# [Aim of the task]
In the entries that follow, find the line containing "- 5% unmapped concepts (concept_id = 0)"; from there, copy every line exactly through the line containing "- **Records**: 2,000 visits".

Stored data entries
#####
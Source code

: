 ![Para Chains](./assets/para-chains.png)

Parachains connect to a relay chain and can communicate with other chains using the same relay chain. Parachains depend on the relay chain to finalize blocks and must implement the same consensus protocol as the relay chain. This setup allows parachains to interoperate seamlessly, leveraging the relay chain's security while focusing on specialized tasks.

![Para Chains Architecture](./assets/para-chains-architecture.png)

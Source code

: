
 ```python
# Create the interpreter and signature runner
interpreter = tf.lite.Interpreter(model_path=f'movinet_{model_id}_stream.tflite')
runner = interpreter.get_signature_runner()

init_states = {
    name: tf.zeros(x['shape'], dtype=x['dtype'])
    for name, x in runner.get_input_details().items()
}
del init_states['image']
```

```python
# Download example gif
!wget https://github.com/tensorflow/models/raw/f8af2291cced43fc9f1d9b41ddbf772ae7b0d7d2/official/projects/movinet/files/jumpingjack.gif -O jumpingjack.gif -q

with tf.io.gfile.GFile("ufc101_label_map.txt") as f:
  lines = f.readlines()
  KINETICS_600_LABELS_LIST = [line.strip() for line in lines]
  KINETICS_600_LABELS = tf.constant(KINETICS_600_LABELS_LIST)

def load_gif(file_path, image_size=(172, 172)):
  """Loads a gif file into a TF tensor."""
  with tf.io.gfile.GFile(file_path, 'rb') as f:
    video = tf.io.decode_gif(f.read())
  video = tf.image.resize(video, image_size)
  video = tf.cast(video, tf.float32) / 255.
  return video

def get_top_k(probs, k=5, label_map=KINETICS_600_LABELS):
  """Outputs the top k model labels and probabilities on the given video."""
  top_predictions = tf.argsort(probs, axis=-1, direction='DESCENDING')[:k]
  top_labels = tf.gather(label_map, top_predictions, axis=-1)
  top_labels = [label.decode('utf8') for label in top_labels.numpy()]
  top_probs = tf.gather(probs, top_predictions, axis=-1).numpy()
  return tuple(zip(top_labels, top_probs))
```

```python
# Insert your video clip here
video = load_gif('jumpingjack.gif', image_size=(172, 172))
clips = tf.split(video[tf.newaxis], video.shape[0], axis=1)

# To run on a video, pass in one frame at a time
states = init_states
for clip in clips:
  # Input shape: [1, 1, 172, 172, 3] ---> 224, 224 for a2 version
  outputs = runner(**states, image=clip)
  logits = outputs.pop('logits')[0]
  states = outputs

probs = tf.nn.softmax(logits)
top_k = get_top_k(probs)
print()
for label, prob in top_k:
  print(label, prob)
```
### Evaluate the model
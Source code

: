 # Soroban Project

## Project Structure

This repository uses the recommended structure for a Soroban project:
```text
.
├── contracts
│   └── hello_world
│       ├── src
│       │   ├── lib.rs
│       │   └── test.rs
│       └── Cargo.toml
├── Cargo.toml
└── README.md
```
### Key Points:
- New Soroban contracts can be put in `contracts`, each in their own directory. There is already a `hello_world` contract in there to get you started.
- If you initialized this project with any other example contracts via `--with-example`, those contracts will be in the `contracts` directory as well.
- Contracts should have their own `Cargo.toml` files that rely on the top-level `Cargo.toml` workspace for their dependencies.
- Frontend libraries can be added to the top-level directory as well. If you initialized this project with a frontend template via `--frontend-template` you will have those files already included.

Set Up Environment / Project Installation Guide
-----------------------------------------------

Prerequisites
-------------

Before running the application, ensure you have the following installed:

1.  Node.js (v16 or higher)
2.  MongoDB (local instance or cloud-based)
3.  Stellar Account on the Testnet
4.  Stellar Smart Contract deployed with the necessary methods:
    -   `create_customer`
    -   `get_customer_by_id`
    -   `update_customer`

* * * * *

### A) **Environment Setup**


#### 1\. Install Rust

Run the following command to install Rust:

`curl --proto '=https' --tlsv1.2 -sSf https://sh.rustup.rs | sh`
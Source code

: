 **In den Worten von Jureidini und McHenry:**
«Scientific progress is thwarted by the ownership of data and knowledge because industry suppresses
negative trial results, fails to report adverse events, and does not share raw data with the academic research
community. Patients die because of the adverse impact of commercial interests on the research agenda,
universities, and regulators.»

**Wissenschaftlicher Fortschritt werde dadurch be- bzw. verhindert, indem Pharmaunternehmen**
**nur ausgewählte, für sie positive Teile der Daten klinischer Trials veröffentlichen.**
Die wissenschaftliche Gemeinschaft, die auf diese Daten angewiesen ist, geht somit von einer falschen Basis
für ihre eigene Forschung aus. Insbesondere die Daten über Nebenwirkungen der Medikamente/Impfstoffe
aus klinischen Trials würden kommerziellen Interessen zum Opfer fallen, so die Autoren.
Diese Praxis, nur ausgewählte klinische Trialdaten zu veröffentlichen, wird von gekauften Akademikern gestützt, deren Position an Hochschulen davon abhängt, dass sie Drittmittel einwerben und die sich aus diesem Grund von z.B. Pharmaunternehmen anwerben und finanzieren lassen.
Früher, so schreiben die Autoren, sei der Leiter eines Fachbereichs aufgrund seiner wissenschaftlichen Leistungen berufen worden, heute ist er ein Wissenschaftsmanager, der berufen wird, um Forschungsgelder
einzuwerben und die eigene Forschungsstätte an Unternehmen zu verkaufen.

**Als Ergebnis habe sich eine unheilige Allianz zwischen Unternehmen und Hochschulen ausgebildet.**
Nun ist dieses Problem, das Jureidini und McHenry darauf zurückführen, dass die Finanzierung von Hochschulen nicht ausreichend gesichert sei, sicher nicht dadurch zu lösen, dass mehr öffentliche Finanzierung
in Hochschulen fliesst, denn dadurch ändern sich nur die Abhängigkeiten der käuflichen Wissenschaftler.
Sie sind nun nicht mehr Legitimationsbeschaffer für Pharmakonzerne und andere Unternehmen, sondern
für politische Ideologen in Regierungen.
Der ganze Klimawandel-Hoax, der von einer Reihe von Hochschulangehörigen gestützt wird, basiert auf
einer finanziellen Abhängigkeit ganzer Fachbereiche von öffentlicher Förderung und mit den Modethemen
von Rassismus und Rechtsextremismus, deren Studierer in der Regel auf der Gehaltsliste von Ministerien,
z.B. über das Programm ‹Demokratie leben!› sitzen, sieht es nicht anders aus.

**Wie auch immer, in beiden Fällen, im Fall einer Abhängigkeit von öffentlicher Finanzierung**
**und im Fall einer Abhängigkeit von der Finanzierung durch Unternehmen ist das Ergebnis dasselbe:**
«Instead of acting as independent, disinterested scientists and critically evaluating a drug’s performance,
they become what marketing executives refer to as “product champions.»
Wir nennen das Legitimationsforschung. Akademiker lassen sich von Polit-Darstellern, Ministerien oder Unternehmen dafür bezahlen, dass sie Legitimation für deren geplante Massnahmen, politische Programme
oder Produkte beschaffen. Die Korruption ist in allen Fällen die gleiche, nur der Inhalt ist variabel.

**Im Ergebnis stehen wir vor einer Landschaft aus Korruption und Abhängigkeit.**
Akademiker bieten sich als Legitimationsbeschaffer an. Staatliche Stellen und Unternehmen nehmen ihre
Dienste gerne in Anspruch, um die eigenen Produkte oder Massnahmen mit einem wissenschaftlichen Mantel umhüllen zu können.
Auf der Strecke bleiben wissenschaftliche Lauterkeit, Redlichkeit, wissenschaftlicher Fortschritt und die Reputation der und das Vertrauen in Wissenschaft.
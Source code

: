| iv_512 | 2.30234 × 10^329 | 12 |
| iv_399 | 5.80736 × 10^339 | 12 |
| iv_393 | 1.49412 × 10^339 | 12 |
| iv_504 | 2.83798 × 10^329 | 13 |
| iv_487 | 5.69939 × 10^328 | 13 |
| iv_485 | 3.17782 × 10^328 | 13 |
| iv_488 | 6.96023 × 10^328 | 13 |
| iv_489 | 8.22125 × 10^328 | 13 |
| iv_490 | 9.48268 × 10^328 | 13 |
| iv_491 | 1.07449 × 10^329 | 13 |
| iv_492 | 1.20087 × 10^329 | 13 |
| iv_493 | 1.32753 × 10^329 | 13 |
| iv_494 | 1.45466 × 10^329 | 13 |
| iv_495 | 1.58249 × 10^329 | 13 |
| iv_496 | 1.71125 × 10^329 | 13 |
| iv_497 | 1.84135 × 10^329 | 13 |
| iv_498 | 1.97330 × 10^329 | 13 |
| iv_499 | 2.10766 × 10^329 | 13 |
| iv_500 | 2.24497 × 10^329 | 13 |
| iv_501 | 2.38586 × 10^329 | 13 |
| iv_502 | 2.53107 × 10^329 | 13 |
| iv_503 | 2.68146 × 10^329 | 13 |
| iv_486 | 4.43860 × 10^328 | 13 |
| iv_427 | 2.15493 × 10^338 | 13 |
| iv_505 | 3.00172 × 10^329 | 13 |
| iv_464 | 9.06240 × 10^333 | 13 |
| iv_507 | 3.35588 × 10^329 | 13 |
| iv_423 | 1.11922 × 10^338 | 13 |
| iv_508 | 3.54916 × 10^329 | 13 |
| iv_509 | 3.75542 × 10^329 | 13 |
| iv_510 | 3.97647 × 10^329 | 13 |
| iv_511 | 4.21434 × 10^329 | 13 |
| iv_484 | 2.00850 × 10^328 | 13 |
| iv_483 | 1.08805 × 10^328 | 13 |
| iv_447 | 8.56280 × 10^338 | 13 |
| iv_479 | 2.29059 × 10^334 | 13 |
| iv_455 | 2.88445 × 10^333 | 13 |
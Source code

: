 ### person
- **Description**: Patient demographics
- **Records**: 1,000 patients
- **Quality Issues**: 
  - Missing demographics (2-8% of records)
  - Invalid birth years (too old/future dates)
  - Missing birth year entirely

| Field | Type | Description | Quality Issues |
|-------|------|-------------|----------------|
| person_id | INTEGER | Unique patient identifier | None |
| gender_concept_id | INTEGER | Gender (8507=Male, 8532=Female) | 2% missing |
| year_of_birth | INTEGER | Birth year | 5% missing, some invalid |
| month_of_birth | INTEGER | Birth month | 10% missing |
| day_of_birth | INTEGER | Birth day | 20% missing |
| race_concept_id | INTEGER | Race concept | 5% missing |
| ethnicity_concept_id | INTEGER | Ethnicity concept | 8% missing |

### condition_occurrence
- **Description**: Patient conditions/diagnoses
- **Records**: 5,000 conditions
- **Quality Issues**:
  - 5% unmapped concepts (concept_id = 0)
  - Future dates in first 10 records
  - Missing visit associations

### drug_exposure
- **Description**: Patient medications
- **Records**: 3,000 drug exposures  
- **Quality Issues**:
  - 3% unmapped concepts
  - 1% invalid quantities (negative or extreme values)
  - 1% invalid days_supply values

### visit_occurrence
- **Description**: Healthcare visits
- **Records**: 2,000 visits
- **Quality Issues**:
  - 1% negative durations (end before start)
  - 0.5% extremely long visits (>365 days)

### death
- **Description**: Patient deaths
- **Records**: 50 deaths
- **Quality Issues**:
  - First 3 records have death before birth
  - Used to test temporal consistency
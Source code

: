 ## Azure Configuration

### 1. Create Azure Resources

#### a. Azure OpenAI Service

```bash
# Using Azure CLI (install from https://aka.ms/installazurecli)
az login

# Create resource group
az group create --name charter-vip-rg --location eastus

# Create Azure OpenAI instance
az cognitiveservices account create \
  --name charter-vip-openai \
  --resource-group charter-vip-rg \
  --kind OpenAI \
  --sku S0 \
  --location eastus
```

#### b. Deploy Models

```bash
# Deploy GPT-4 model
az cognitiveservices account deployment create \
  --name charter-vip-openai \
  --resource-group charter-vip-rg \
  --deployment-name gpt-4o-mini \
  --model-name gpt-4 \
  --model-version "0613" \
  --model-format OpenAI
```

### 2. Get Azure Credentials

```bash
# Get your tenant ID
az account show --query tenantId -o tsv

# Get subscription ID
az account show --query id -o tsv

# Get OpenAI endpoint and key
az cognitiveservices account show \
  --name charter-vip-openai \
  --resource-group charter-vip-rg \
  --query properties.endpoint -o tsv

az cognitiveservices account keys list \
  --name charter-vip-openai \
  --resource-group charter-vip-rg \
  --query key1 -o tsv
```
#####
# [Written solution]
  - 5% unmapped concepts (concept_id = 0)
  - Future dates in first 10 records
  - Missing visit associations

### drug_exposure
- **Description**: Patient medications
- **Records**: 3,000 drug exposures  
- **Quality Issues**:
  - 3% unmapped concepts
  - 1% invalid quantities (negative or extreme values)
  - 1% invalid days_supply values

### visit_occurrence
- **Description**: Healthcare visits
- **Records**: 2,000 visits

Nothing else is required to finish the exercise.